# [Task item]
Up to and including the line with "Клиентский кэш. Поскольку", write out the listing from its first line, minus the pictures.

# [Record excerpts]
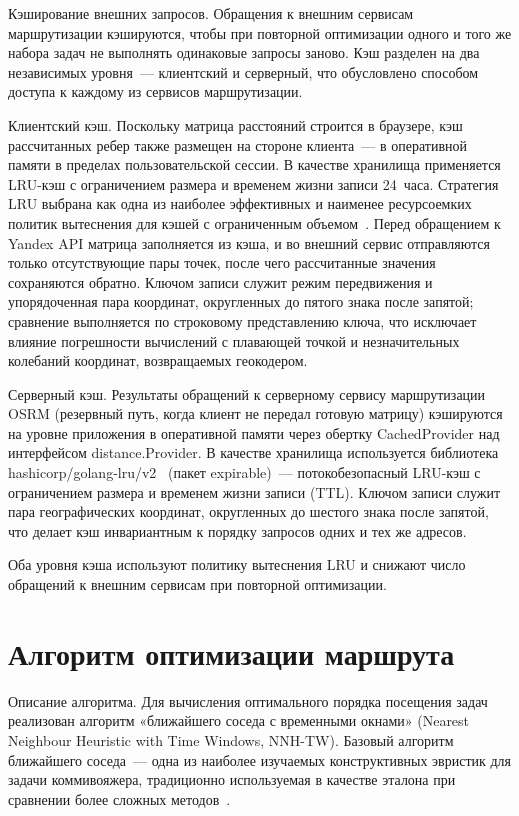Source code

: Кэширование внешних запросов. Обращения к внешним сервисам маршрутизации
кэшируются, чтобы при повторной оптимизации одного и того же набора задач
не выполнять одинаковые запросы заново. Кэш разделен на два независимых
уровня~--- клиентский и серверный, что обусловлено способом доступа
к каждому из сервисов маршрутизации.

Клиентский кэш. Поскольку матрица расстояний строится в браузере, кэш рассчитанных ребер также размещен на стороне
клиента~--- в оперативной памяти в пределах пользовательской сессии. В качестве хранилища
применяется LRU-кэш с ограничением размера и временем жизни записи 24~часа.
Стратегия LRU выбрана как одна из наиболее эффективных и наименее ресурсоемких политик
вытеснения для кэшей с ограниченным объемом~\cite{kuduhov2014lru}.
Перед обращением к Yandex API матрица заполняется из
кэша, и во внешний сервис отправляются только отсутствующие пары точек, после
чего рассчитанные значения сохраняются обратно. Ключом записи служит режим
передвижения и упорядоченная пара координат, округленных до пятого знака после
запятой; сравнение выполняется по строковому
представлению ключа, что исключает влияние погрешности вычислений с плавающей
точкой и незначительных колебаний координат, возвращаемых геокодером.

Серверный кэш. Результаты обращений к серверному сервису маршрутизации OSRM
(резервный путь, когда клиент не передал готовую матрицу) кэшируются на уровне
приложения в оперативной памяти через обертку CachedProvider над интерфейсом
distance.Provider. В качестве хранилища используется библиотека
hashicorp/golang-lru/v2~\cite{golang_lru} (пакет expirable)~--- потокобезопасный
LRU-кэш с ограничением размера и временем жизни записи (TTL). Ключом записи
служит пара географических координат, округленных до шестого знака после запятой,
что делает кэш инвариантным к порядку запросов одних и тех же адресов.

Оба уровня кэша используют политику вытеснения LRU и снижают число обращений
к внешним сервисам при повторной оптимизации.

\section{Алгоритм оптимизации маршрута}

Описание алгоритма. Для вычисления оптимального порядка посещения задач реализован алгоритм
«ближайшего соседа с временными окнами» (Nearest Neighbour Heuristic with
Time Windows, NNH-TW).
Базовый алгоритм ближайшего соседа~--- одна из наиболее изучаемых
конструктивных эвристик для задачи коммивояжера, традиционно
используемая в качестве эталона при сравнении более сложных
методов~\cite{garey1982intractable}.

# [Written answer]
Source code

: Кэширование внешних запросов. Обращения к внешним сервисам маршрутизации
кэшируются, чтобы при повторной оптимизации одного и того же набора задач
не выполнять одинаковые запросы заново. Кэш разделен на два независимых
уровня~--- клиентский и серверный, что обусловлено способом доступа
к каждому из сервисов маршрутизации.

Клиентский кэш. Поскольку матрица расстояний строится в браузере, кэш рассчитанных ребер также размещен на стороне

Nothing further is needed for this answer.